== Action item ==
Scan the entries below line by line and state how many lines contain the string "代理官职", giving only the number.
Segment Start: Dataset records
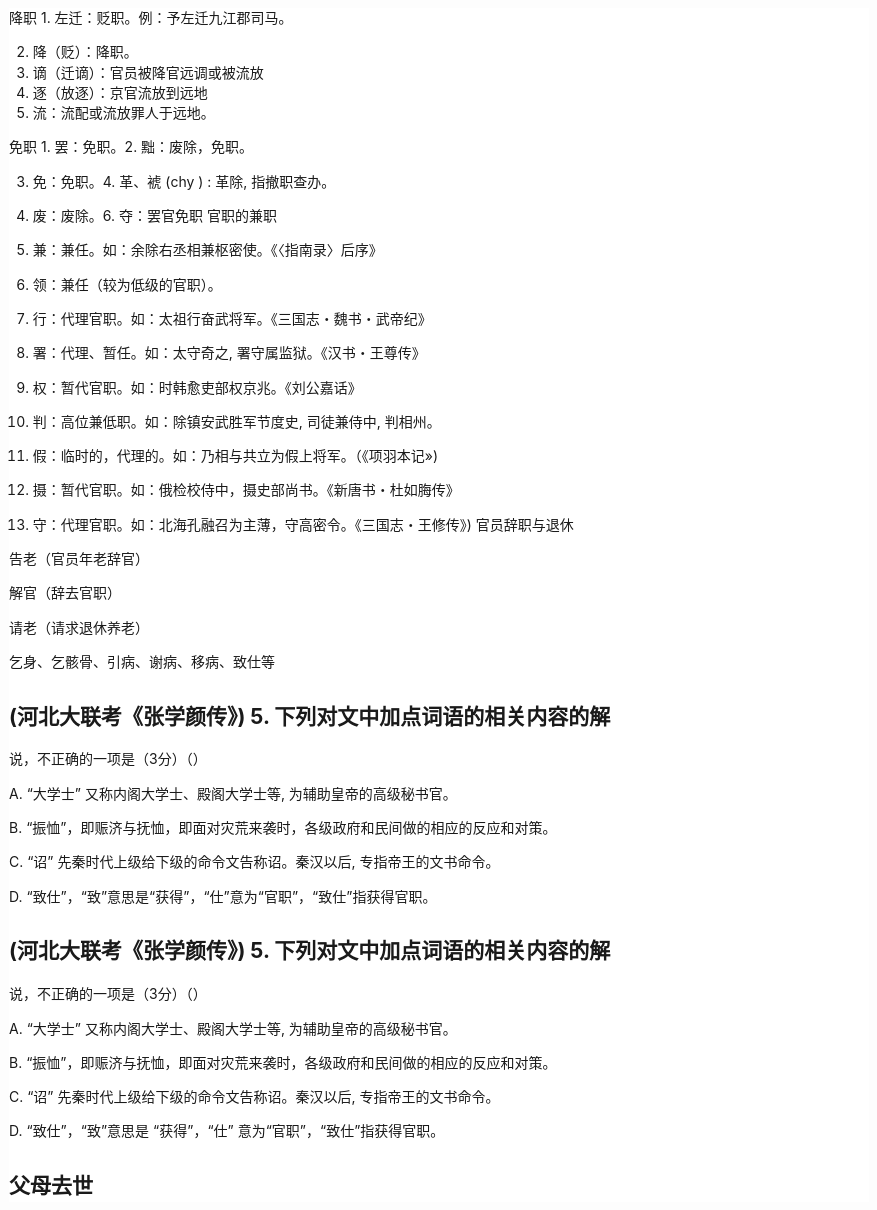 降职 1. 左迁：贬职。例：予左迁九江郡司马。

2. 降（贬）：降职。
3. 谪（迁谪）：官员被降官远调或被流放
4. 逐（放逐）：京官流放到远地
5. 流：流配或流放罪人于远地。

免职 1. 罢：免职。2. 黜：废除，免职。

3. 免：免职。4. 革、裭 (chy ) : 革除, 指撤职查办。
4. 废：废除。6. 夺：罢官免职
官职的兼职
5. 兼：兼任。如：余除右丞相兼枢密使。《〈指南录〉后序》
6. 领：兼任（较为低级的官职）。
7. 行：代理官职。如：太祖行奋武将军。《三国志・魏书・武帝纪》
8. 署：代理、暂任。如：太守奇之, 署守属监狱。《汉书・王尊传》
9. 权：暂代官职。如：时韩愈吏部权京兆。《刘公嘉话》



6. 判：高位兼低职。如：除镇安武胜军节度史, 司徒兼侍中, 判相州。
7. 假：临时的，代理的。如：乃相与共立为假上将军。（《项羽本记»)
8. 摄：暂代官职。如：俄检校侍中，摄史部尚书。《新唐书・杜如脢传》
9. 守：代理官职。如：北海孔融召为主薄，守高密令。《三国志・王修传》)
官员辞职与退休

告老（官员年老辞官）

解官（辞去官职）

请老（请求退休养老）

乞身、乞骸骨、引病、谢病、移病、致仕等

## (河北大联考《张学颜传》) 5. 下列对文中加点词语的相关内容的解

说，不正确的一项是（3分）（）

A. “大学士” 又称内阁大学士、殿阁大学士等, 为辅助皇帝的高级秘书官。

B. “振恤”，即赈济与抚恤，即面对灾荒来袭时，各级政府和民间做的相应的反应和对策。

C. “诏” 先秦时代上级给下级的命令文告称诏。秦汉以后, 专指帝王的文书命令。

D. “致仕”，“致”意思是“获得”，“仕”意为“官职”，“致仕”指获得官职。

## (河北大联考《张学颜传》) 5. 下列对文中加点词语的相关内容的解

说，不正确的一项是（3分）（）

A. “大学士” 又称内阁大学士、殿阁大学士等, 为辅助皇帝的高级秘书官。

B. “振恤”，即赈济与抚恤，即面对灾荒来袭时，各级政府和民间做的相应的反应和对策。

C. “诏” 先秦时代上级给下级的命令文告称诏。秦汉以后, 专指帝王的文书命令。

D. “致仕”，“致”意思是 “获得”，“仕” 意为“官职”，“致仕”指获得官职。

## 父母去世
Segment End: Dataset records
Segment Start: Dataset records
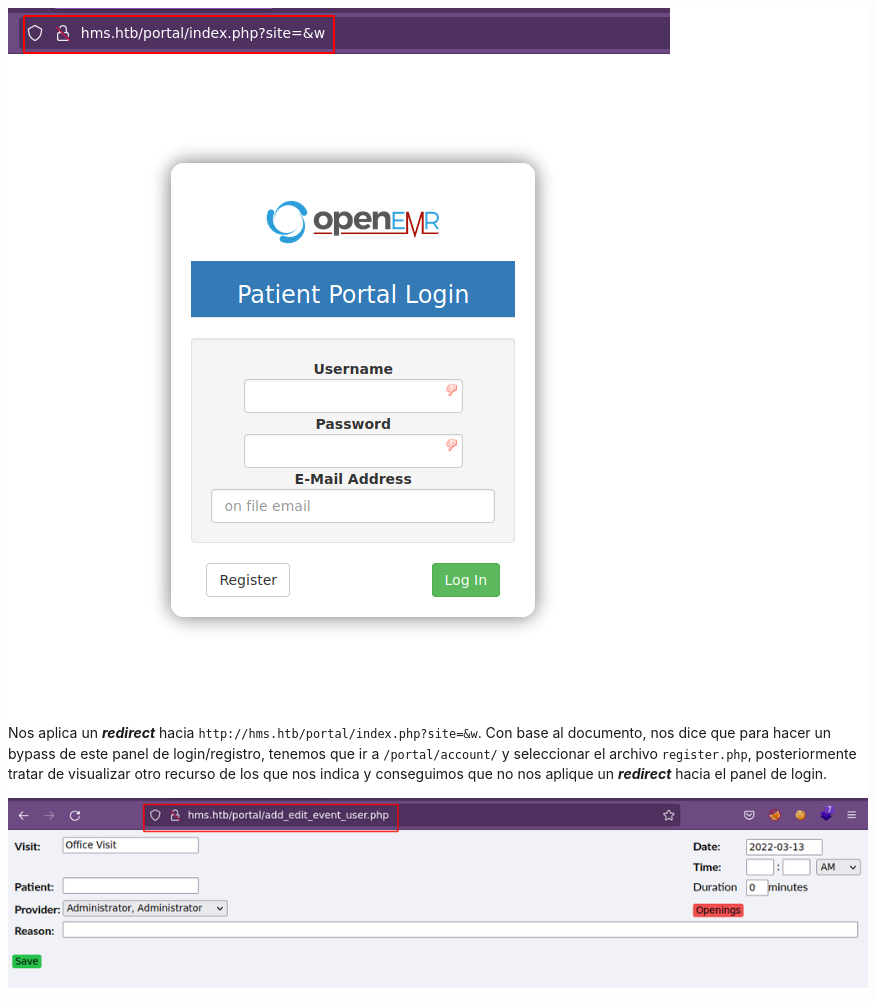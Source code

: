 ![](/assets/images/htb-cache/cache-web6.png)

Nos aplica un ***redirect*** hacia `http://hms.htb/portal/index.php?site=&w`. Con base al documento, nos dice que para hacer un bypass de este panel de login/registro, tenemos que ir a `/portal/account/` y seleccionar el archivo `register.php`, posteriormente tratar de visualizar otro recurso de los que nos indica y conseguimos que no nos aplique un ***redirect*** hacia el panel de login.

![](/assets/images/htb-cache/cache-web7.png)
Segment End: Dataset records
== Expected answer ==
2